Quilt: Design for the Software Carpentry Contest build Category

Overview

Quilt is a tool I have designed, on and off, for the last 15 years or so. This version is a submission to the Software Carpentry contest, in the SC build category. Due to my prolonged illness this entry is incomplete, but I am submitting in hope that there is enough content to show the judges what I had planned to do.

Much of the content is revisions of earlier papers, cited in the references. My tools (wc of a lynx -dump) say this is just under 4420 words long.

This document is Copyright 2000 David Alex Lamb, and is available under the Software Carpentry Open Publication Licence

Contact

Name David Alex Lamb
Address Department of Computing and Information Science
Goodwin Hall
Queen's University
Kingston, Ontario, CANADA K7L 3N6
E-mail http://www.cs.queensu.ca/~dalamb/

Requirements

The requirements phase of this project consists of identifying the original requirements stated at the Software Carpentry site; identifying my own personal additional requirements, and developiong a conceptual model of the long-term data the tool must manage.

Original Requirements

The original requirements for this project come from the Software Carpentry SC Build contest category.
  1. Suitable replacement for UNIX make, with features such as:
  2. Managing and representing dependencies (item 1)
  3. Handling options in compilation (item 2)
  4. Handling complex directory structures, such as separate build and source trees (item 4)
  5. Using techniques other than timestamps (item 6)
  6. Inspecting a complex build, e.g. graphical dependency display (item 11)
  7. Keeping track of artifacts it has produced, e.g. for cleanup (item 13)
  8. Feedback on the progress of the build (item 10)
  9. Management of tools used during the build:

Additional Problem Analysis

My previous work has involved systems with the following characteristics: These experiences have let to my personal goals for this project:
  1. Make reasonable use of Ellen Borison's model of software manufacture and my previous related work on abstractions and relations.
  2. Provide a flexible mechanism for describing build steps, separating inputs into explicit (e.g. a file to compile) and implicit (e.g. the #include files.
  3. Cope with complex projects where portions of a system are under the control of separate groups, e.g. separate "front end" and "back end" and "tools" teams for a compiler-building project.
  4. Allow for, but do not require, interaction between the build process and other tools. For example, a language processor might produce a list of direct dependencies it discovers, and ask the build processor to record them (so that in future they're done first).
The following sections show several specific problems that occur in this kind of system.

Hidden Dependencies

Consider the following example, which shows a make input file for a small system consisting of a main program and two submodules.
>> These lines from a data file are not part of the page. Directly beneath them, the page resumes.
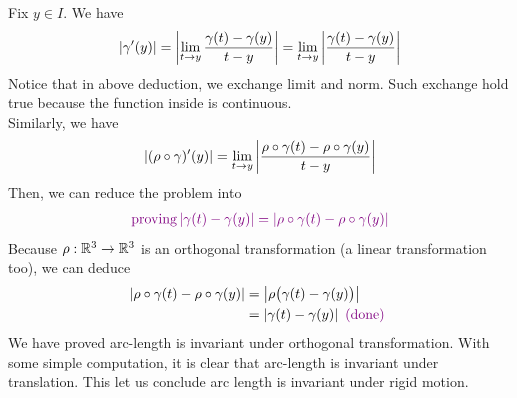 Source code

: \documentclass{report}
\begin{document}
Fix $y \in I$. We have
\begin{align*}
\left|\gamma '(y)\right|= \left|\lim_{t\to y}\frac{\gamma (t)-\gamma (y)}{t-y}\right|=\lim_{t\to y} \left|\frac{\gamma (t)-\gamma (y)}{t-y}\right| 
\end{align*}
Notice that in above deduction, we exchange limit and norm. Such exchange hold true because the function inside is continuous.\\

Similarly, we have 
\begin{align*}
\left|(\rho \circ \gamma )'(y)\right|=\lim_{t\to y} \left|\frac{\rho \circ \gamma (t)-\rho \circ  \gamma (y)}{t-y}\right|
\end{align*}
Then, we can reduce the problem into 
\begin{align*}
\textcolor{violet}{\text{proving} \left|\gamma (t)-\gamma (y)\right|=\left|\rho \circ \gamma (t)-\rho \circ \gamma (y)\right|}
\end{align*} 
Because $\rho:\mathbb{R}^3\rightarrow \mathbb{R}^3$ is an orthogonal transformation (a linear transformation too), we can deduce 
\begin{align*}
\left|\rho \circ \gamma (t)-\rho \circ  \gamma (y)\right|&=\left|\rho \big(\gamma (t)-\gamma (y) \big)\right|\\
&=\left|\gamma (t)-\gamma (y)\right|\textcolor{violet}{\text{ (done) }}
\end{align*}
We have proved arc-length is invariant under orthogonal transformation. With some simple computation, it is clear that arc-length is invariant under translation. This let us conclude arc length is invariant under rigid motion.\\
\end{document}
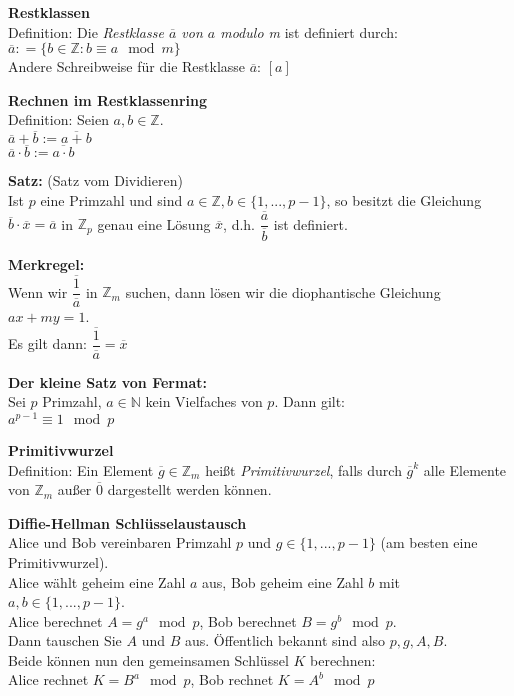 \documentclass[a4paper]{article}
\newcommand{\Mod}[3]{#1\equiv#2\mod#3}
\begin{document}
\textbf{Restklassen} \\
Definition: Die \textit{Restklasse $\overline{a}$ von $a$ modulo m} ist definiert durch: \\
$\overline{a}: = \{b \in \mathbb{Z}: \Mod{b}{a}{m} \}$ \\
Andere Schreibweise für die Restklasse $\overline{a}$: $[a]$
\bigskip

\textbf{Rechnen im Restklassenring} \\
Definition: Seien $a, b \in \mathbb{Z}$. \\
$\overline{a} + \overline{b} := \overline{a+b}$ \\
$\overline{a} \cdot \overline{b} := \overline{a \cdot b}$ 
\bigskip

\textbf{Satz:} (Satz vom Dividieren) \\
Ist $p$ eine Primzahl und sind $a \in \mathbb{Z}, b \in \{1,...,p-1\}$, so besitzt die Gleichung \\
$\overline{b} \cdot \overline{x} = \overline{a}$ in $\mathbb{Z}_p$ genau eine Lösung $\overline{x}$,
d.h. $\dfrac{\overline{a}}{\overline{b}}$ ist definiert.
\bigskip

\textbf{Merkregel:} \\
Wenn wir $\dfrac{\overline{1}}{\overline{a}}$ in $\mathbb{Z}_m$ suchen, dann lösen
wir die diophantische Gleichung $ax+my = 1$. \\
Es gilt dann: $\dfrac{\overline{1}}{\overline{a}} = \overline{x}$
\bigskip

\textbf{Der kleine Satz von Fermat:} \\
Sei $p$ Primzahl, $a \in \mathbb{N}$ kein Vielfaches von $p$. Dann gilt: \\
$\Mod{a^{p-1}}{1}{p}$
\bigskip

\textbf{Primitivwurzel} \\
Definition: Ein Element $\overline{g} \in \mathbb{Z}_m$ heißt \textit{Primitivwurzel}, falls durch
$\overline{g}^k$ alle Elemente von $\mathbb{Z}_m$ außer $\overline{0}$ dargestellt werden können.
\bigskip

\textbf{Diffie-Hellman Schlüsselaustausch} \\
Alice und Bob vereinbaren Primzahl $p$ und $g \in \{1,...,p-1\}$ (am besten eine Primitivwurzel). \\
Alice wählt geheim eine Zahl $a$ aus, Bob geheim eine Zahl $b$ mit $a,b \in \{1,...,p-1\}$. \\
Alice berechnet $A = g^a \mod p$, Bob berechnet $B = g^b \mod p$. \\
Dann tauschen Sie $A$ und $B$ aus. Öffentlich bekannt sind also $p, g, A, B$. \\
Beide können nun den gemeinsamen Schlüssel $K$ berechnen: \\
Alice rechnet $K = B^a \mod p$, Bob rechnet $K = A^b \mod p$
\bigskip
\end{document}
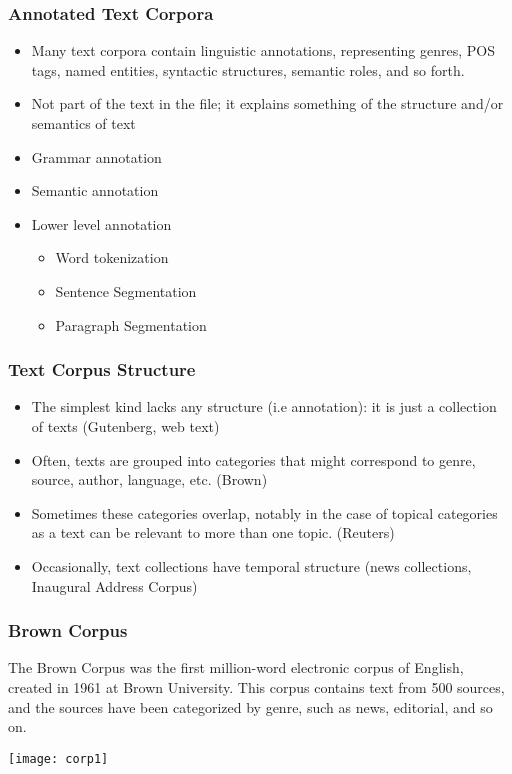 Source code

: \begin{frame}[fragile]\frametitle{Annotated Text Corpora}
\begin{itemize}
\item Many text corpora contain linguistic annotations, representing genres, POS tags, named entities, syntactic structures, semantic roles, and so forth. 
\item Not part of the text in the file; it explains something of the structure and/or semantics of text
\item Grammar annotation
\item Semantic annotation
\item Lower level annotation
\begin{itemize}
\item Word tokenization
\item Sentence Segmentation 
\item Paragraph Segmentation
\end{itemize}
\end{itemize}
\end{frame}


\begin{frame}[fragile]\frametitle{Text Corpus Structure}
\begin{itemize}
\item The simplest kind lacks any structure (i.e annotation): it is just a collection of texts (Gutenberg, web text)
\item Often, texts are grouped into categories that might correspond to genre, source, author, language, etc. (Brown)
\item Sometimes these categories overlap, notably in the case of topical categories as a text can be relevant to more than one topic. (Reuters)
\item Occasionally, text collections have temporal structure (news collections, Inaugural Address Corpus)
\end{itemize}
\end{frame}


\begin{frame}[fragile]\frametitle{Brown Corpus}
The Brown Corpus was the first million-word electronic corpus of English, created in 1961 at Brown University. This corpus contains text from 500 sources, and the sources have been categorized by genre, such as news, editorial, and so on. 
\begin{center}
\texttt{[image: corp1]}
\end{center}
\end{frame}

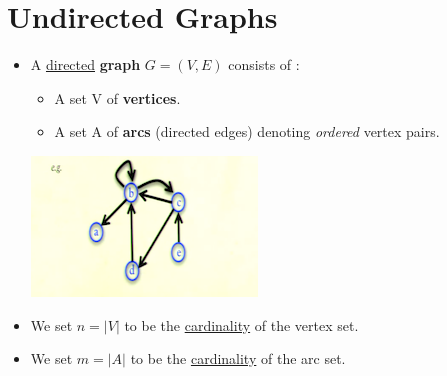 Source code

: \documentclass[12pt]{article}
\begin{document}
\section{Undirected Graphs}
\renewcommand{\labelitemii}{$\circ$}
\renewcommand{\labelitemiii}{$\cdot$}
\renewcommand{\labelitemiii}{$\rightarrow$}
\renewcommand{\labelitemiv}{$\star$}
\begin{itemize}
\item A \underline{directed} \textbf{graph} $G = (V, E)$ consists of :
	\begin{itemize}
	\item A set V of \textbf{vertices}.
	\item A set A of  \textbf{arcs} (directed edges) denoting \textit{ordered} vertex pairs.
	\end{itemize}
\begin{center}
\includegraphics{lecture72}
\end{center}
\item We set $n = |V|$ to be the \underline{cardinality} of the vertex set.
\item We set $m = |A|$ to be the \underline{cardinality} of the arc set.
\end{itemize}
\end{document}

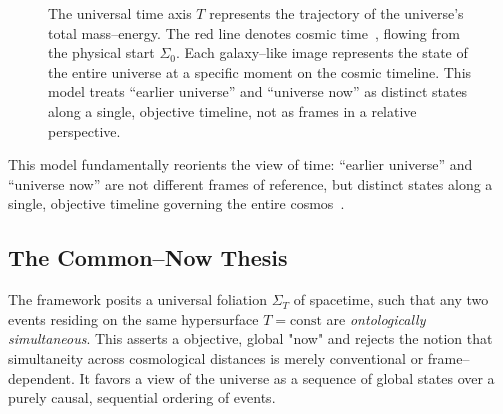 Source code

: \documentclass[12pt]{article}
\theoremstyle{plain}
\begin{document}
\begin{figure}[h]
    \caption{The universal time axis $T$ represents the trajectory of the universe's total mass–energy. The red line denotes cosmic time~\cite{Minkowski1908}, flowing from the physical start $\Sigma_0$. Each galaxy–like image represents the state of the entire universe at a specific moment on the cosmic timeline. This model treats ``earlier universe'' and ``universe now'' as distinct states along a single, objective timeline, not as frames in a relative perspective.}
    \label{fig:t–axis}
\end{figure}

\noindent This model fundamentally reorients the view of time: “earlier universe” and “universe now” are not different frames of reference, but distinct states along a single, objective timeline governing the entire cosmos~\cite{Mermin1984}.

\subsection{The Common–Now Thesis}
\label{sec:simultaneity}
The framework posits a universal foliation ${\Sigma_T}$ of spacetime, such that any two events residing on the same hypersurface $T = \text{const}$ are \emph{ontologically simultaneous}. This asserts a objective, global "now" and rejects the notion that simultaneity across cosmological distances is merely conventional or frame–dependent. It favors a view of the universe as a sequence of global states over a purely causal, sequential ordering of events.
\end{document}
This example ignores make's mechanisms for specifying default rules, which could shorten the example somewhat, but do not solve the problems we address here.
CCFLAG=-c -g
prog: main.o mod1.o mod2.o mod3.o
	ld -o prog main.o mod1.o mod2.o mod3.o
main.o: main.c mod1.h mod2.h
	cc ${CCFLAG} main.c
mod1.o: mod1.c mod1.h mod3.h
	cc ${CCFLAG} mod1.c
mod2.o: mod2.c mod2.h mod3.h
	cc ${CCFLAG} -DLISTOPTION=short mod1.c
mod3.o: mod3.c mod3.h
	cc ${CCFLAG} -DDEBUG mod1.c
Each line that starts in the left margin says that the target file, whose name precedes the colon (:), depends on all those files whose names follow the colon; if any of them change, make must use the immediately following command to rebuild the target. The dependency of prog on main.o arises because main.o is a relocatable file we pass to the linker to make up the executable program. The dependency of main.o on main.c arises because main.c is the source file from which we get the relocatable file main.o; the dependencies on mod1.h and mod2.h arise because main.c incorporates these two files by file inclusion. However, there are several more hidden dependencies. Even if we could in principle record all these dependencies, forcing a system designer to specify the full manufacture graph in such detail would cause enormous headaches. Adding independent subsystems causes even more problems, since now portions of the manufacture graph for a system would be under the control of the developers of different subsystems.

Manufacture Abstractions

Anyone who does much complex software manufacture eventually develops a collection of idioms she uses over again. Such idioms are patterns of multi-step manufacture subprocesses; they have several characteristics: make has no abstraction mechanism that can express such idioms; the only way to capture them is to use tools such as the sed stream editor to generate portions of a make input file.

For example, the following figure shows the process I used to produce individual chapters of a Software Engineering textbook.

The & symbol stands for the name of a chapter. The & object is the main exported result; it involves first making the printable form of the chapter (&.hp), then postprocessing some auxiliary outputs to update global book-wide data files. The &.chk object involves building three different objects (&.spl, &.styl, &.dic), which contain reports from simple machine proofreading programs; you might want to select each of them independently. Some objects serve as intermediate processing points; for example, &.de is the result of filtering out text formatter markup that would confuse the proofreading programs; it is input to two of the proofreaders.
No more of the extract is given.